Arguably, the first takeaway from studying a county map of the 2012 US presidential election is the significant influence of the USA’s dense urban cities. Over a purely geographical spread, the above map looks more like a landslide for Mitt Romney’s Republican party (red), not a comprehensive 332 – 206 electoral vote victory for the incumbent, President Barack Obama and the Democrats (blue). The high populations and therefore large number of votes from such states as California, Florida, New York, Illinois and Pennsylvania carried the 44th president back to the White House, despite the large swatches of red across such central states as Oklahoma, Utah, and West Virginia.
However, there is another curiosity on the map. In the middle of a sea of red in the southeast of the country, a thin blue line of Democrat voters can be seen curving through such states as Mississippi, Alabama, Georgia, South Carolina and North Carolina.
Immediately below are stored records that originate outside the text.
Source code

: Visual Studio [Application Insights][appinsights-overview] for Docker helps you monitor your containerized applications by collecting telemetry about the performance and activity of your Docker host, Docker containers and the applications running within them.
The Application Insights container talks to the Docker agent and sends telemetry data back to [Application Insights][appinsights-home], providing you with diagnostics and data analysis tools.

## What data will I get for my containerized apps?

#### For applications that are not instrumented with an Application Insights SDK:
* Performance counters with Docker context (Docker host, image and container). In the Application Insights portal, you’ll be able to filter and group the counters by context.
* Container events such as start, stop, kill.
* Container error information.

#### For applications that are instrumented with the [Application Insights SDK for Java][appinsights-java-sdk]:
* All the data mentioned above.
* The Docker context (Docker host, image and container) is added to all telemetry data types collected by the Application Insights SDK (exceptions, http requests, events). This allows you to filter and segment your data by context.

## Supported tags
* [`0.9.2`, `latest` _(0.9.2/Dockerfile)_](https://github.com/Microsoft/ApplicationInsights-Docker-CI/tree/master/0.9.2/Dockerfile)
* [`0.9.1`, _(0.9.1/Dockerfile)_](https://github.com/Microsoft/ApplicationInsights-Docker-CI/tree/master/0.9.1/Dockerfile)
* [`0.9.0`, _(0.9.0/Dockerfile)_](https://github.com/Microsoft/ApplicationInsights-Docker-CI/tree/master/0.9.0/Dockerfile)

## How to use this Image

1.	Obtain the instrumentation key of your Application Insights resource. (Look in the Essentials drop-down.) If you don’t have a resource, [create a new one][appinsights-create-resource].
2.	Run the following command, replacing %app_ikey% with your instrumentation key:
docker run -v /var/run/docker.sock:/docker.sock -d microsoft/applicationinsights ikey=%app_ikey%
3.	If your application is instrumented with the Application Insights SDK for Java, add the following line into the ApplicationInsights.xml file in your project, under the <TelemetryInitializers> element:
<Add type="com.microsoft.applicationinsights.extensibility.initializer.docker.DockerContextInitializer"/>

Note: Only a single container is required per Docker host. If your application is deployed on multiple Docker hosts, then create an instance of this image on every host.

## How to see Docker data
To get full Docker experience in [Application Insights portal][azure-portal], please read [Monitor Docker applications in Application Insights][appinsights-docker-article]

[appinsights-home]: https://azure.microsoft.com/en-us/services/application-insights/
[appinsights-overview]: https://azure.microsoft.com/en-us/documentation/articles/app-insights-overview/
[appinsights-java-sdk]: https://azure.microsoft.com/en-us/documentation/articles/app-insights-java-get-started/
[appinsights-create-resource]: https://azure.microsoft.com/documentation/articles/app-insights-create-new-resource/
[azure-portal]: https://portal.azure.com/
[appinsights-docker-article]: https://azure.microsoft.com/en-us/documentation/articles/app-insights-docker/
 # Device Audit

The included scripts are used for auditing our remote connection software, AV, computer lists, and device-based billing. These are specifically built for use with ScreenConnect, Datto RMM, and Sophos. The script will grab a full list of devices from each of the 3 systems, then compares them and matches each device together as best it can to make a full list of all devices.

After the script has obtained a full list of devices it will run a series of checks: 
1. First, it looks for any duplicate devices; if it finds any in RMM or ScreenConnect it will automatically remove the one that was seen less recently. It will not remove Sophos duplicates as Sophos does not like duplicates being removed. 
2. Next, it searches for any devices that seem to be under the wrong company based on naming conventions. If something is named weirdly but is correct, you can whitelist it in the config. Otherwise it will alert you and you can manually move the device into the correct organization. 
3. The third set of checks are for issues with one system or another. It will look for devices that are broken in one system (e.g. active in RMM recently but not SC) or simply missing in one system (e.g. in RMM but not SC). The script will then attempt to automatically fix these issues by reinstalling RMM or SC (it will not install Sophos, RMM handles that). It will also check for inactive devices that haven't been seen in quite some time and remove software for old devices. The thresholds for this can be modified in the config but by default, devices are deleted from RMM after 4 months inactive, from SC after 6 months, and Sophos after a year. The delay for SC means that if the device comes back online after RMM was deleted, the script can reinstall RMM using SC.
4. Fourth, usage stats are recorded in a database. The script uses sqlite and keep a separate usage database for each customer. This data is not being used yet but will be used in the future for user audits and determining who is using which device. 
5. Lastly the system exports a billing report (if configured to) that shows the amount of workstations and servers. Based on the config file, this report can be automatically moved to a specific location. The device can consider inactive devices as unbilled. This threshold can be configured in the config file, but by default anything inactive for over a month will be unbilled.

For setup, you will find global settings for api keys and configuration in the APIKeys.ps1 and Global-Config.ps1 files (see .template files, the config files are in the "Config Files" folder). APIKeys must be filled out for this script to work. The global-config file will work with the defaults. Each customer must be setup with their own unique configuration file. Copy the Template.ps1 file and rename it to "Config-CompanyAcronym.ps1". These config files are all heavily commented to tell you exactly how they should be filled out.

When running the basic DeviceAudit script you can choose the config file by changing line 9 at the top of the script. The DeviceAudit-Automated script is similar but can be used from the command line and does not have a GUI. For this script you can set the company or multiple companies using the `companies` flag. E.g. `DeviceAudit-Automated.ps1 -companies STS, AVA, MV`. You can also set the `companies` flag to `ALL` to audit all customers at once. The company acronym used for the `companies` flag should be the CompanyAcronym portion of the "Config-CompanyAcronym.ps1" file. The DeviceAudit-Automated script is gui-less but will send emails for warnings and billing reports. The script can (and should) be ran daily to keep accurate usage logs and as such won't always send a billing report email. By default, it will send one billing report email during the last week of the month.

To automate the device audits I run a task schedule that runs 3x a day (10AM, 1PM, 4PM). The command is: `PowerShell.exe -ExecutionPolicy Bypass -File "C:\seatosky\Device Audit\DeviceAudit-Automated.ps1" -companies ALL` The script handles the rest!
It’s a trend seen not only in 2012, but also 2008, 2004, 2000 and into the last millennium. Why is this narrow band of voters consistently voting Democrat when their surrounding neighbours opt for the Republicans?
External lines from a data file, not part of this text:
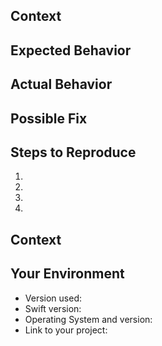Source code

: <!--- Provide a general summary of the issue in the Title above -->

## Context
<!--- Provide a more detailed introduction to the issue itself, and why you consider it to be a bug -->

## Expected Behavior
<!--- Tell us what should happen -->

## Actual Behavior
<!--- Tell us what happens instead -->

## Possible Fix
<!--- Not obligatory, but suggest a fix or reason for the bug -->

## Steps to Reproduce
<!--- Provide an unambiguous set of steps to reproduce this bug include code -->
<!--- to reproduce, if relevant -->
1.
2.
3.
4.

## Context
<!--- Ideally share your WSDL, or the relevants parts thereof. -->

## Your Environment
<!--- Include as many relevant details about the environment you experienced the bug in -->
* Version used:
* Swift version:
* Operating System and version:
* Link to your project:
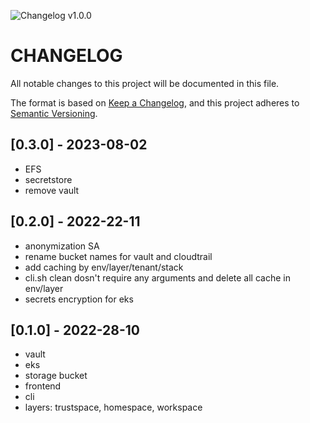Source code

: ![Changelog v1.0.0](https://img.shields.io/badge/CHANGELOG-v1.0.0-orange)

# CHANGELOG

All notable changes to this project will be documented in this file.

The format is based on [Keep a Changelog](https://keepachangelog.com/en/1.0.0/),
and this project adheres to [Semantic Versioning](https://semver.org/spec/v2.0.0.html).

## [0.3.0] - 2023-08-02

- EFS
- secretstore
- remove vault

## [0.2.0] - 2022-22-11

- anonymization SA
- rename bucket names for vault and cloudtrail
- add caching by env/layer/tenant/stack
- cli.sh clean dosn't require any arguments and delete all cache in env/layer
- secrets encryption for eks

## [0.1.0] - 2022-28-10

- vault
- eks
- storage bucket
- frontend
- cli
- layers: trustspace, homespace, workspace
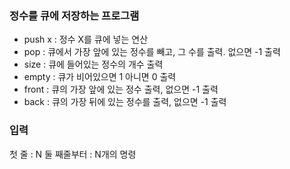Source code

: ### 정수를 큐에 저장하는 프로그램

-   push x : 정수 X를 큐에 넣는 연산
-   pop : 큐에서 가장 앞에 있는 정수를 빼고, 그 수를 출력. 없으면 -1 출력
-   size : 큐에 들어있는 정수의 개수 출력
-   empty : 큐가 비어있으면 1 아니면 0 출력
-   front : 큐의 가장 앞에 있는 정수 출력, 없으면 -1 출력
-   back : 큐의 가장 뒤에 있는 정수를 출력, 없으면 -1 출력

### 입력

첫 줄 : N
둘 째줄부터 : N개의 명령
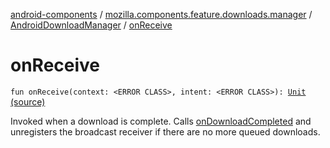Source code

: [android-components](../../index.md) / [mozilla.components.feature.downloads.manager](../index.md) / [AndroidDownloadManager](index.md) / [onReceive](./on-receive.md)

# onReceive

`fun onReceive(context: <ERROR CLASS>, intent: <ERROR CLASS>): `[`Unit`](https://kotlinlang.org/api/latest/jvm/stdlib/kotlin/-unit/index.html) [(source)](https://github.com/mozilla-mobile/android-components/blob/master/components/feature/downloads/src/main/java/mozilla/components/feature/downloads/manager/AndroidDownloadManager.kt#L101)

Invoked when a download is complete. Calls [onDownloadCompleted](on-download-completed.md) and unregisters the
broadcast receiver if there are no more queued downloads.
The answer lies in a mix of geology and demographics. Visitors to this region one hundred million years ago (give or take a few million years) would have observed the fractured continental ‘North America’ of the Cretaceous era, divided, as it was then, into the western Laramidia landmass, and the eastern Appalachia landmass. Coastlines sat in very different locations to where they are today, and – crucially – included a large region of coral reefs off the southern edge of Appalachia, around what is now the southern foot of the Appalachian mountains, in Georgia, Alabama and South Carolina. As time passed, the shallow seas in the region dissipated, the landmasses fused into one and the coral reefs crumbled into soil.
Early settlers to the US may not have fully understood this geological history, but they knew fertile land when they found it. The vast organic matter left in the soil from these ancient reefs made for excellent agriculture and, over the course of 19th century, a vast and profitable cotton business grew along this ridge marking the old Appalachian coastline.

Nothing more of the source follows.